Data extracted from a collection:
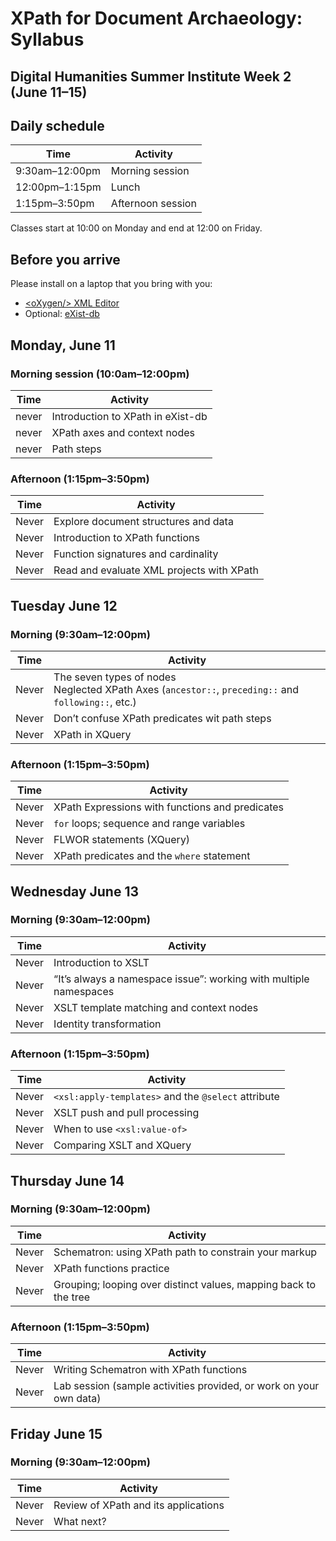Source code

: # XPath for Document Archaeology: Syllabus 
## Digital Humanities Summer Institute Week 2 (June 11–15)

## Daily schedule 

Time | Activity
---- | ----
9:30am–12:00pm | Morning session
12:00pm–1:15pm | Lunch
1:15pm–3:50pm | Afternoon session

Classes start at 10:00 on Monday and end at 12:00 on Friday.

## Before you arrive

Please install on a laptop that you bring with you: 

* [&lt;oXygen/&gt; XML Editor](http://www.oxygenxml.com)
* Optional: [eXist-db](http://exist-db.org)

## Monday, June 11

### Morning session (10:0am–12:00pm)

Time | Activity
---- | ----
never | Introduction to XPath in eXist-db  
never | XPath axes and context nodes
never | Path steps

### Afternoon (1:15pm–3:50pm)

Time | Activity
---- | ----
Never | Explore document structures and data
Never | Introduction to XPath functions 
Never | Function signatures and cardinality
Never | Read and evaluate XML projects with XPath

## Tuesday June 12

### Morning (9:30am–12:00pm)

Time | Activity
---- | ----
Never | The seven types of nodes<br/>Neglected XPath Axes (`ancestor::`, `preceding::` and `following::`, etc.)
Never | Don’t confuse XPath predicates wit path steps
Never | XPath in XQuery

### Afternoon (1:15pm–3:50pm)

Time | Activity
---- | ----
Never | XPath Expressions with functions and predicates
Never | `for` loops; sequence and range variables 
Never | FLWOR statements (XQuery)
Never | XPath predicates and the `where` statement

## Wednesday June 13

### Morning (9:30am–12:00pm)

Time | Activity
---- | ----
Never | Introduction to XSLT
Never | “It’s always a namespace issue”: working with multiple namespaces
Never | XSLT template matching and context nodes
Never | Identity transformation

### Afternoon (1:15pm–3:50pm)

Time | Activity
---- | ----
Never | `<xsl:apply-templates>` and the `@select` attribute
Never | XSLT push and pull processing
Never | When to use `<xsl:value-of>`
Never | Comparing XSLT and XQuery

## Thursday June 14

### Morning (9:30am–12:00pm)

Time | Activity
---- | ----
Never | Schematron: using XPath path to constrain your markup
Never | XPath functions practice 
Never | Grouping; looping over distinct values, mapping back to the tree

### Afternoon (1:15pm–3:50pm)

Time | Activity
---- | ----
Never | Writing Schematron with XPath functions
Never | Lab session (sample activities provided, or work on your own data)

## Friday June 15 

### Morning (9:30am–12:00pm)

Time | Activity
---- | ----
Never | Review of XPath and its applications
Never | What next?
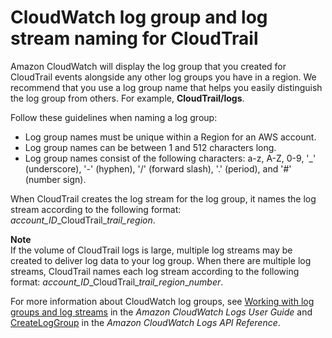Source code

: # CloudWatch log group and log stream naming for CloudTrail<a name="cloudwatch-log-group-log-stream-naming-for-cloudtrail"></a>

Amazon CloudWatch will display the log group that you created for CloudTrail events alongside any other log groups you have in a region\. We recommend that you use a log group name that helps you easily distinguish the log group from others\. For example, **CloudTrail/logs**\.

Follow these guidelines when naming a log group:
+ Log group names must be unique within a Region for an AWS account\.
+ Log group names can be between 1 and 512 characters long\.
+ Log group names consist of the following characters: a\-z, A\-Z, 0\-9, '\_' \(underscore\), '\-' \(hyphen\), '/' \(forward slash\), '\.' \(period\), and '\#' \(number sign\)\.

When CloudTrail creates the log stream for the log group, it names the log stream according to the following format: *account\_ID*\_CloudTrail\_*trail\_region*\.

**Note**  
If the volume of CloudTrail logs is large, multiple log streams may be created to deliver log data to your log group\. When there are multiple log streams, CloudTrail names each log stream according to the following format: *account\_ID*\_CloudTrail\_*trail\_region*\_*number*\.

For more information about CloudWatch log groups, see [Working with log groups and log streams](https://docs.aws.amazon.com/AmazonCloudWatch/latest/logs/Working-with-log-groups-and-streams.html) in the *Amazon CloudWatch Logs User Guide* and [CreateLogGroup](https://docs.aws.amazon.com/AmazonCloudWatchLogs/latest/APIReference/API_CreateLogGroup.html) in the *Amazon CloudWatch Logs API Reference*\.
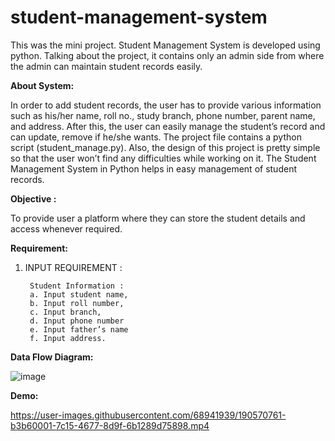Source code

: # student-management-system
This was the mini project. Student Management System is developed using python. Talking about the project, it contains only an admin side from where the admin can maintain student records easily.

**About System:**

In order to add student records, the user has to provide various information such as his/her name, roll no., study branch, phone number, parent name, and address. After this, the user can easily manage the student’s record and can update, remove if he/she wants. The project file contains a python script (student_manage.py). Also, the design of this project is pretty simple so that the user won’t find any difficulties while working on it. The Student Management System in Python helps in easy management of student records. 

**Objective :**

To provide user a platform where they can store the student details and access whenever required.

**Requirement:**
1. INPUT REQUIREMENT :

        Student Information :
        a. Input student name,
        b. Input roll number,
        c. Input branch,
        d. Input phone number
        e. Input father’s name
        f. Input address.
        
**Data Flow Diagram:**

![image](https://user-images.githubusercontent.com/68941939/190568995-79257fce-8bd3-4010-a96f-d0c8c6820a69.png)

**Demo:**



https://user-images.githubusercontent.com/68941939/190570761-b3b60001-7c15-4677-8d9f-6b1289d75898.mp4

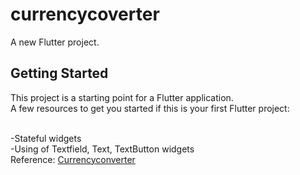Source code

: # currencycoverter

A new Flutter project.

## Getting Started

This project is a starting point for a Flutter application.
<br>
A few resources to get you started if this is your first Flutter project:

<br>
-Stateful widgets
<br>
-Using of Textfield, Text, TextButton widgets
<br>
Reference: <a href="https://youtu.be/CzRQ9mnmh44?si=LD7Qp94jc-juMbWj&t=30697">Currencyconverter</a>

* **Problem description**
If the string "Monday" is in a line of the entries, pick that line out.

* **Answer section**
Classes start at 10:00 on Monday and end at 12:00 on Friday.
## Monday, June 11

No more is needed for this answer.